• [Your objective]:
Find the lines below holding the word "includegraphics" and copy each of them.

• [Input records]:
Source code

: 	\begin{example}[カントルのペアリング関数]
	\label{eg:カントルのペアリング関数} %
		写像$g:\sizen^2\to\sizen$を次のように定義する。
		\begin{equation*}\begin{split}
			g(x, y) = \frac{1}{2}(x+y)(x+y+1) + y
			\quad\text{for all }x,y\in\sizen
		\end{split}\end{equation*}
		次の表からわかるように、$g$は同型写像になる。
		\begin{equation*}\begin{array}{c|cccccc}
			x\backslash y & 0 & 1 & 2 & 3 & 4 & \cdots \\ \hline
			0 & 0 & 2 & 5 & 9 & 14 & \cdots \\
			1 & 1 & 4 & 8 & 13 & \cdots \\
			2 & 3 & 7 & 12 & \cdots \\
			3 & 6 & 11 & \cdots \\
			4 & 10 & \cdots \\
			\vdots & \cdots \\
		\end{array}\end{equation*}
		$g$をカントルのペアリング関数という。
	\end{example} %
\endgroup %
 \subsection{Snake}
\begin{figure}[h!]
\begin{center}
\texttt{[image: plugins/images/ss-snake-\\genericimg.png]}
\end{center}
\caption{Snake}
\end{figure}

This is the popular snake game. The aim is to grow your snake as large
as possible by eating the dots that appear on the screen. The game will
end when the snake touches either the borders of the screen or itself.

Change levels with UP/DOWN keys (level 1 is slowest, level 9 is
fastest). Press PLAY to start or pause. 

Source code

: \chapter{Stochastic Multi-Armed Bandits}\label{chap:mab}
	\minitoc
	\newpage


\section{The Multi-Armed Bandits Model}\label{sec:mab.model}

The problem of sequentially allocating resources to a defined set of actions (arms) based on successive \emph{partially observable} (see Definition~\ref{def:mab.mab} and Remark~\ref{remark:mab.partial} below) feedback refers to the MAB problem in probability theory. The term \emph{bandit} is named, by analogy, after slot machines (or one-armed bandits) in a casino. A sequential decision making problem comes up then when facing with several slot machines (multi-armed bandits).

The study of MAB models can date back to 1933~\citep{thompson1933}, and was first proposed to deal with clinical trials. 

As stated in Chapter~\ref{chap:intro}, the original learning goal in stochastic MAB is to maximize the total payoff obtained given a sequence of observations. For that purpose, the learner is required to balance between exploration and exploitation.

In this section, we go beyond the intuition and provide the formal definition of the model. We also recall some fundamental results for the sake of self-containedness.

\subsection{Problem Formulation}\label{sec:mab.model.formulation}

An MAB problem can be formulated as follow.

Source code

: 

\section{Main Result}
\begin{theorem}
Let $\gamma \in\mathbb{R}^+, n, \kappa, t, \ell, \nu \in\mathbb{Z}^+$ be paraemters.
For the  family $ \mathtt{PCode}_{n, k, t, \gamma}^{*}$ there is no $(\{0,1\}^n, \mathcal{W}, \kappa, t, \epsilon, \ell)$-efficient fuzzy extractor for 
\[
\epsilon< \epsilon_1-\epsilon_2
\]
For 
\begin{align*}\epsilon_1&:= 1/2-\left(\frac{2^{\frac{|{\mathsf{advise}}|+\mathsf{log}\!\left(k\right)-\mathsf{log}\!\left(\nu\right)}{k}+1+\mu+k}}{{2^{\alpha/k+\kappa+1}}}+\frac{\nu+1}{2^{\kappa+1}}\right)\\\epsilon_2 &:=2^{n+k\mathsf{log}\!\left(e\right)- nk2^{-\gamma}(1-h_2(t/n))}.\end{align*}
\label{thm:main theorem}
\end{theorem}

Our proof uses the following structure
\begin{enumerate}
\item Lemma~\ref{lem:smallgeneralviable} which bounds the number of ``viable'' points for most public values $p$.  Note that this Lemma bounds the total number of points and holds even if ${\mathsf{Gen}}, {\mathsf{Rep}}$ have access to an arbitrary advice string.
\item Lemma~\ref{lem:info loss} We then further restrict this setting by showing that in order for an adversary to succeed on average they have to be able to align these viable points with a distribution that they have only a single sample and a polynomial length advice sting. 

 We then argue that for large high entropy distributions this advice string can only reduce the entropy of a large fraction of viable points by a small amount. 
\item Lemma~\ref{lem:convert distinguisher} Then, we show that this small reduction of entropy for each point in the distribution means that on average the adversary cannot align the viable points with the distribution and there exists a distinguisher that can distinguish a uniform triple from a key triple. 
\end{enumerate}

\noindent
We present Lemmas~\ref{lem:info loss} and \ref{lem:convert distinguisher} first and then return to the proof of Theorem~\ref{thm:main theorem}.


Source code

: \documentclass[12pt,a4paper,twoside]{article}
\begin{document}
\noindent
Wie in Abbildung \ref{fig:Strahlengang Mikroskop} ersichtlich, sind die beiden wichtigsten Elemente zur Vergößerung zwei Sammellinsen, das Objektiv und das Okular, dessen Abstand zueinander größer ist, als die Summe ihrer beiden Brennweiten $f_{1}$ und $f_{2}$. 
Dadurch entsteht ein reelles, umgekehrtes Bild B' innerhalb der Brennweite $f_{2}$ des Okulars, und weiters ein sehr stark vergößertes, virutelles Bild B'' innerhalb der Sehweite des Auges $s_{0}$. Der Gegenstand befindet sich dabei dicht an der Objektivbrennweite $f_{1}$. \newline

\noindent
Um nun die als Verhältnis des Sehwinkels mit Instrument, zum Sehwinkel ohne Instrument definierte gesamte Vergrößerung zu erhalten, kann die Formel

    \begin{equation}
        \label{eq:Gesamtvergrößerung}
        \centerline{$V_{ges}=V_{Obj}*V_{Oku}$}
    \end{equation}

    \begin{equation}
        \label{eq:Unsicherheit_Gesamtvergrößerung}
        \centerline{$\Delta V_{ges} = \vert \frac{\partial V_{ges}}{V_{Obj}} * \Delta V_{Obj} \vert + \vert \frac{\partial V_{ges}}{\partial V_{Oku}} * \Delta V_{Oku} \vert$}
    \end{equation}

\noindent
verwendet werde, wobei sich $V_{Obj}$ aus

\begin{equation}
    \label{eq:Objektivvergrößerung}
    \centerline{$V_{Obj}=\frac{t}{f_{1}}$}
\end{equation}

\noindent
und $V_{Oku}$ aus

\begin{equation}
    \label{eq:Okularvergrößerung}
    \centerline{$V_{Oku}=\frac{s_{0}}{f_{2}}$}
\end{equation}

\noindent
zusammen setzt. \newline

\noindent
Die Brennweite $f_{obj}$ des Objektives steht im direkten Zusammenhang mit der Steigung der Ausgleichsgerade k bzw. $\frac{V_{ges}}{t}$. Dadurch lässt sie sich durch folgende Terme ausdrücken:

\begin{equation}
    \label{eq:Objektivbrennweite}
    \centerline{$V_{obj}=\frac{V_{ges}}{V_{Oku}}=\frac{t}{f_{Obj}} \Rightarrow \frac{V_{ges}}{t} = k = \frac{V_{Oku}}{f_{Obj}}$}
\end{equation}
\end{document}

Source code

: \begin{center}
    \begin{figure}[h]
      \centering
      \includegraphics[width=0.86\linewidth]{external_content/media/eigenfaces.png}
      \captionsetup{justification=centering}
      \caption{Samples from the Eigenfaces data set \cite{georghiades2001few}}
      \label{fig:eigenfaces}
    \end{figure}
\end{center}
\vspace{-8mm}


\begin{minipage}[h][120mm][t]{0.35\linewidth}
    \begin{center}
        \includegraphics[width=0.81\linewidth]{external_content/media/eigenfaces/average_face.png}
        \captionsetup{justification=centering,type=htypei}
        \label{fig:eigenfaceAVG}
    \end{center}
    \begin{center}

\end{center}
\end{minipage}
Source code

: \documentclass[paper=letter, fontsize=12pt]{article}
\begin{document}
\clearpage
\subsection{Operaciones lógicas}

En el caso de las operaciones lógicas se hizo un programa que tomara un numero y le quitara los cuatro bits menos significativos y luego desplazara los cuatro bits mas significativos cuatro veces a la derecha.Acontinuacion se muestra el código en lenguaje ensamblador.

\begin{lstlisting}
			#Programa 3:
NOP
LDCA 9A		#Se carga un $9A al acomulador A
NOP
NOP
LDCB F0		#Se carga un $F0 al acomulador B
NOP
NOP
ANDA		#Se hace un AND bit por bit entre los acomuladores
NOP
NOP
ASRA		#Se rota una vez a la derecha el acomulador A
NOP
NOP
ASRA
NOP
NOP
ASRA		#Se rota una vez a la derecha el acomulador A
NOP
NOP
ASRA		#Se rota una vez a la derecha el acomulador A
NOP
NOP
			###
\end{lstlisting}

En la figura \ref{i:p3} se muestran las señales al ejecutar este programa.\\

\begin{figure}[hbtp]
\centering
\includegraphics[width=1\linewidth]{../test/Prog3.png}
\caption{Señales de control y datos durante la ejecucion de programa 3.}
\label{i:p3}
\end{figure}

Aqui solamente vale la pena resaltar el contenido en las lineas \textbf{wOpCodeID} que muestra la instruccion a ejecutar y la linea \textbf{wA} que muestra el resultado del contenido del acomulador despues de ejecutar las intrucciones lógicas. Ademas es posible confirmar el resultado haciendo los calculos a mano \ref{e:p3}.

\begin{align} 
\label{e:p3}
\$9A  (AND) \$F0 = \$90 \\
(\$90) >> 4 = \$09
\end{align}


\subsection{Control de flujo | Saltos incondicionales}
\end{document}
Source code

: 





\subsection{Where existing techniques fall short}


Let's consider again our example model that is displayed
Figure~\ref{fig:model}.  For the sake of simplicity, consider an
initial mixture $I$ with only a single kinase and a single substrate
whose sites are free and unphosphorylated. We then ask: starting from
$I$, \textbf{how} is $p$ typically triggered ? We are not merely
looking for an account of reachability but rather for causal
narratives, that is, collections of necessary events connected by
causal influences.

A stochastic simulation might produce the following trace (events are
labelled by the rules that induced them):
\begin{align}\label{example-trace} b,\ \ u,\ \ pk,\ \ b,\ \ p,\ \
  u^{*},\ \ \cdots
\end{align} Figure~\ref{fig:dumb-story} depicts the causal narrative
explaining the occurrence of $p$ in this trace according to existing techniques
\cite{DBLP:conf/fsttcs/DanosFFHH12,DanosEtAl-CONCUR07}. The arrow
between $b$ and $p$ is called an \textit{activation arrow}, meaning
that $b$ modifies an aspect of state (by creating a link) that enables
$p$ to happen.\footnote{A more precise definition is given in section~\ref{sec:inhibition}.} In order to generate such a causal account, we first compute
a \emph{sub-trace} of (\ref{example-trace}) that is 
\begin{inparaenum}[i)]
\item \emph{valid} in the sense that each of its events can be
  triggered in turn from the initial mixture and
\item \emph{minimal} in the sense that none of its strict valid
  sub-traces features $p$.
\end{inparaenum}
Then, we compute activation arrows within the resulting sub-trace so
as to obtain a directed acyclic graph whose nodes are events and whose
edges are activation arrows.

• [Exercise output]:
      \includegraphics[width=0.86\linewidth]{external_content/media/eigenfaces.png}
        \includegraphics[width=0.81\linewidth]{external_content/media/eigenfaces/average_face.png}
\includegraphics[width=1\linewidth]{../test/Prog3.png}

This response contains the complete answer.